To humor him and alleviate his evident distress of mind, they acceded. Kirkwood found himself seated opposite Dorothy, Brentwick between them. After some hesitation, made the more notable by an air of uneasiness which sat oddly on his shoulders, whose composure and confident mien had theretofore been so complete and so reassuring, the elder gentleman fumbled in an inner coat-pocket and brought to light a small black leather wallet. He seemed to be on the point of opening it when hurried footfalls sounded in the hallway. Brentwick placed the wallet, still with its secret intact, on the table before him, as Charles burst unceremoniously in, leaving the door wide open.

"Mr. Brentwick, sir!" he cried gustily. "That other car—"
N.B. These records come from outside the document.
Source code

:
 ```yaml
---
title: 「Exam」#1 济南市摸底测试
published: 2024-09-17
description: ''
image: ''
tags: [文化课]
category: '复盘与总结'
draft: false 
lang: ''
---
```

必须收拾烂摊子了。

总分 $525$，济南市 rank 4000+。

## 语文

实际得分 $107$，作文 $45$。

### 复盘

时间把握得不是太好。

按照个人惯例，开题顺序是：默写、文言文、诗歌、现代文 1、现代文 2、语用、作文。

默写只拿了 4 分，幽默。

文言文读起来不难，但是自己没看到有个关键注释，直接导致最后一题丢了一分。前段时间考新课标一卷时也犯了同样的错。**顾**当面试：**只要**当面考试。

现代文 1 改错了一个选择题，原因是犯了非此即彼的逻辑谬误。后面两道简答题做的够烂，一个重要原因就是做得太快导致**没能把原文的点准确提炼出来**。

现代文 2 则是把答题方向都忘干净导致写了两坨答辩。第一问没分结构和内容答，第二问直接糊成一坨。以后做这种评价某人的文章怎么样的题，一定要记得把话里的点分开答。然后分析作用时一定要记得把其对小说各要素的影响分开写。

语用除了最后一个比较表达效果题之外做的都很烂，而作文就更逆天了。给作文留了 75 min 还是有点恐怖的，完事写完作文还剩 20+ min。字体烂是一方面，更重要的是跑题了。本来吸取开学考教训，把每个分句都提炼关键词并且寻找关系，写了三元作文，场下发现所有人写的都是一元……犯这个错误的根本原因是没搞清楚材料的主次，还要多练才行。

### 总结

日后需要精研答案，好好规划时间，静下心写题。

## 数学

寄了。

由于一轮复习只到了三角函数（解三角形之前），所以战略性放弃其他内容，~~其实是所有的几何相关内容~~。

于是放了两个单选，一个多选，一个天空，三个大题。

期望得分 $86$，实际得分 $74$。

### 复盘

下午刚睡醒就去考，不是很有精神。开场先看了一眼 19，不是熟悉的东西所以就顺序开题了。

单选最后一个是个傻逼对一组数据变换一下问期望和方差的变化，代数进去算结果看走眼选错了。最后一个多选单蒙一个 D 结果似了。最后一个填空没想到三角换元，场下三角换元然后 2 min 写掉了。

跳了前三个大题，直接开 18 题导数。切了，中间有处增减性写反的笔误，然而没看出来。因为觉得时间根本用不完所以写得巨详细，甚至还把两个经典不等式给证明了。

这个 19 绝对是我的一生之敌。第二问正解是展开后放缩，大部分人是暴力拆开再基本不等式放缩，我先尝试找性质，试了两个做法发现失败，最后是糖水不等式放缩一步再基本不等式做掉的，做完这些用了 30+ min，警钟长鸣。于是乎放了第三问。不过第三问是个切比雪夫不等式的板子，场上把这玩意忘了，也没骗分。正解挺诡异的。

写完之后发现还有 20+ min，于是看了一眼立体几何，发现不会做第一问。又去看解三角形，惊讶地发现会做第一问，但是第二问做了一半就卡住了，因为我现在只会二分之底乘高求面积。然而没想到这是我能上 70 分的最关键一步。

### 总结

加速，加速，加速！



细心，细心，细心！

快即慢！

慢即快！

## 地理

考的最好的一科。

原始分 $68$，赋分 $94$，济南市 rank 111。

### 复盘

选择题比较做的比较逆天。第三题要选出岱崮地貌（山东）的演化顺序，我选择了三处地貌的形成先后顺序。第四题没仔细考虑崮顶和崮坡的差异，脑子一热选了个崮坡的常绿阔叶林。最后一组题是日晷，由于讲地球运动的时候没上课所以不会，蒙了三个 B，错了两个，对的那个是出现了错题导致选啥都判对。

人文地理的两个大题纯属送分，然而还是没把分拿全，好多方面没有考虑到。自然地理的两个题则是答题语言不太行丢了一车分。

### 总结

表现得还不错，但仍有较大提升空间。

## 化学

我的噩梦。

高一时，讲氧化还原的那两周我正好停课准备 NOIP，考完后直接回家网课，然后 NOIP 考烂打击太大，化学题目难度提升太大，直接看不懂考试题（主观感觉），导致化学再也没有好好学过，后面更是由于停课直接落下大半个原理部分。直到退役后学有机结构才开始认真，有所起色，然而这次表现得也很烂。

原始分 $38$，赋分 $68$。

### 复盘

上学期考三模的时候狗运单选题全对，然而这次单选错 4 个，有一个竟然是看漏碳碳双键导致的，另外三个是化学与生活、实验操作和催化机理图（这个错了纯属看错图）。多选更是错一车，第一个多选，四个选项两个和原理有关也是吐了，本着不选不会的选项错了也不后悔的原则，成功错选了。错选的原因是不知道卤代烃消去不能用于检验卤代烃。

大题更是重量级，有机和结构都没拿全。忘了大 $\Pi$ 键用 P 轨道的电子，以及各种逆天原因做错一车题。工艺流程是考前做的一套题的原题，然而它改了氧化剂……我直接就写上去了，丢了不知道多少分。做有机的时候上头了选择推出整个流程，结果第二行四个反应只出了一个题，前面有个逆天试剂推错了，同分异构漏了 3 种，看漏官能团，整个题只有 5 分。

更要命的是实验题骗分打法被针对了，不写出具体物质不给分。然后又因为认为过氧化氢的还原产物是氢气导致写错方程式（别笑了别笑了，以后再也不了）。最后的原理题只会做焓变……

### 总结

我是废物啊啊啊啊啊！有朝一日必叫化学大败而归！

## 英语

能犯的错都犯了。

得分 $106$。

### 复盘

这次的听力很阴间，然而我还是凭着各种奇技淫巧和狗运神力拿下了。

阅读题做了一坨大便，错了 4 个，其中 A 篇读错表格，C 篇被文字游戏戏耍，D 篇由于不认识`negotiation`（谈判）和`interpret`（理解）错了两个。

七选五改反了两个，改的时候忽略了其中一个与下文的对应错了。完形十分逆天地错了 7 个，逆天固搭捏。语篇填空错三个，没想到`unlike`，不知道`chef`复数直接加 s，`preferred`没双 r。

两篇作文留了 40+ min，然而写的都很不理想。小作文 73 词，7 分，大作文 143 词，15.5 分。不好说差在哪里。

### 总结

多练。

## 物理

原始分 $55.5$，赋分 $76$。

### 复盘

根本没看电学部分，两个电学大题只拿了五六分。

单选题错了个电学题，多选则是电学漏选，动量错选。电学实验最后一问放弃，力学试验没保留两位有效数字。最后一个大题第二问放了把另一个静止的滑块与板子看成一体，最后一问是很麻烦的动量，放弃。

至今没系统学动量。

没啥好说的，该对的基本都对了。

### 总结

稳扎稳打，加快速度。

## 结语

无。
With a smothered ejaculation Kirkwood leaped to his feet, tugging at the weapon in his pocket. In another instant he had the revolver exposed. The girl's cry of alarm, interrupting the machinist, fixed Brentwick's attention on the young man. He, too, stood up, reaching over very quickly, to clamp strong supple fingers round Kirkwood's wrist, while with the other hand he laid hold of the revolver and by a single twist wrenched it away.

Kirkwood turned upon him in fury. "So!" he cried, shaking with passion. "This is what your hospitality meant! You're going to—"

"My dear young friend," interrupted Brentwick with a flash of impatience, "remember that if I had designed to betray you, I could have asked no better opportunity than when you were my guest under my own roof."

"But—hang it all, Brentwick!" expostulated Kirkwood, ashamed and contrite, but worked upon by desperate apprehension; "I didn't mean that, but—"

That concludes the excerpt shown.